While the minimum tax requirements would ferret out those that were hiding from KRA yet were making profits, it would also punish many entities, especially startups, which though having large turnovers, were hardly making profits.

Indeed, for many young businesses, the turnover was capital investment and not business income. It would appear that KRA was taking the easy way out instead of investing in the more complex work of seeking those avoiding its tentacles.

In giving its judgement, the court reprimanded KRA for adopting a system which even the innocent were ensnared and unlawfully penalised instead of devising ways in which tax evaders could be identified and lawfully dealt with.

The minimum tax case brought to my mind a viral complaint by a young Kenyan entrepreneur last year who complained vehemently how KRA and various other regulators had milked her startup water business dry through demands of numerous taxes, levies and fees.

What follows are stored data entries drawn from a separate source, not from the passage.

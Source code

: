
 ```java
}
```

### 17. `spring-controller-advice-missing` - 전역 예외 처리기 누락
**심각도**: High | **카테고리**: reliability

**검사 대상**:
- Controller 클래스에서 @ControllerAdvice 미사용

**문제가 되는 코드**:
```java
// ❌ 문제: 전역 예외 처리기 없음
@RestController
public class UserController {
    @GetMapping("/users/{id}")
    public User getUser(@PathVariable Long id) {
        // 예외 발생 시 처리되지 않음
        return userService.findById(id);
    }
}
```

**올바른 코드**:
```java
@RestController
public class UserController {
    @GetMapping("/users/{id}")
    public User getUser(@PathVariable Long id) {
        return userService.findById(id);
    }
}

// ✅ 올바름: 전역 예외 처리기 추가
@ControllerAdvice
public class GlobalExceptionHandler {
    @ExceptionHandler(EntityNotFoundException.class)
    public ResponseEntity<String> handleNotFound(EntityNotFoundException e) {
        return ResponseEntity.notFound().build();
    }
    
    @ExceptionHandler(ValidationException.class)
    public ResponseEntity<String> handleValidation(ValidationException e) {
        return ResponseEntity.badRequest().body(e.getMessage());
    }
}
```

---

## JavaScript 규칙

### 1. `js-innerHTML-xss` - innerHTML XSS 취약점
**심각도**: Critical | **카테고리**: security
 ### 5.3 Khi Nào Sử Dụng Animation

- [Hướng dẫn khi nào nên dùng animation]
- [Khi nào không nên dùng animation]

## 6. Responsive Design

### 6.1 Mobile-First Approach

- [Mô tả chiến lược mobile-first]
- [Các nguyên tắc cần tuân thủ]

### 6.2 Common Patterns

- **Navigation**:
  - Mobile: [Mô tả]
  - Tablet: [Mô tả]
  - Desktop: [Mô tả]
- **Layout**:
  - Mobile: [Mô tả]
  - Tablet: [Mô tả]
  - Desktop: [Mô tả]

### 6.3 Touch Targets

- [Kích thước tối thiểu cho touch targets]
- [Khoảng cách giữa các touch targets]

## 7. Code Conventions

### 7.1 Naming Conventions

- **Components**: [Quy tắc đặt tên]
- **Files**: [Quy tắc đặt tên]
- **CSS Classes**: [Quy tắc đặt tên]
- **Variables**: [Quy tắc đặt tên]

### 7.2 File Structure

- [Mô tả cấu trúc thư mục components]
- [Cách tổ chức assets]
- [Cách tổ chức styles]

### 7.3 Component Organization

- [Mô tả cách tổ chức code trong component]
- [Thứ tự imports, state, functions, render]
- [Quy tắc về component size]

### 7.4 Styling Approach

It also reminded me of complaints I have heard from a host of young innovators who have opted to move many of their operations and their funding to America and Europe where the tax regimes are more accommodating of infant enterprises.

Many of them believe that the Kenya taxman is so focused on squeezing the highest amounts tax from enterprises that he is not concerned with the impact on the survival of the businesses or the greater benefit these businesses would bring to the economy.

Consequently, any startup obtaining funding for its business would rather incubate investor’s funds in the West than bring them within the remit of a voracious taxman.

The effect of that is that even though Africa, and Kenya in particular, is the hub of innovation, with hundreds of millions of dollars invested in Kenyan companies every year, little of that money stays in this economy but is instead held in Western banks assisting Western economies. This is the new “dollar drain” analogous to the traditional brain drain.

Had these funds been held here, they would have shored our forex reserves and improved our money supply for the benefit of the wider economy.

These issues have been raised on numerous occasions and are stated and restated in broad government policy, including most recently in the impugned BBI.

But at an operational level, the taxman appears more excited about meeting targets than on the broader welfare of the business sector and the economy.

One wonders what ails KRA; is it that policy-makers are operating in a silo world where as long as the goose lays the golden egg, it doesn’t matter if it is feathered to death?

One hopes that there would be more innovative macro thinking about how to ensure that a punishing tax regime does not kill our economy even as KRA ensures it nets all those that are illegally escaping its nets.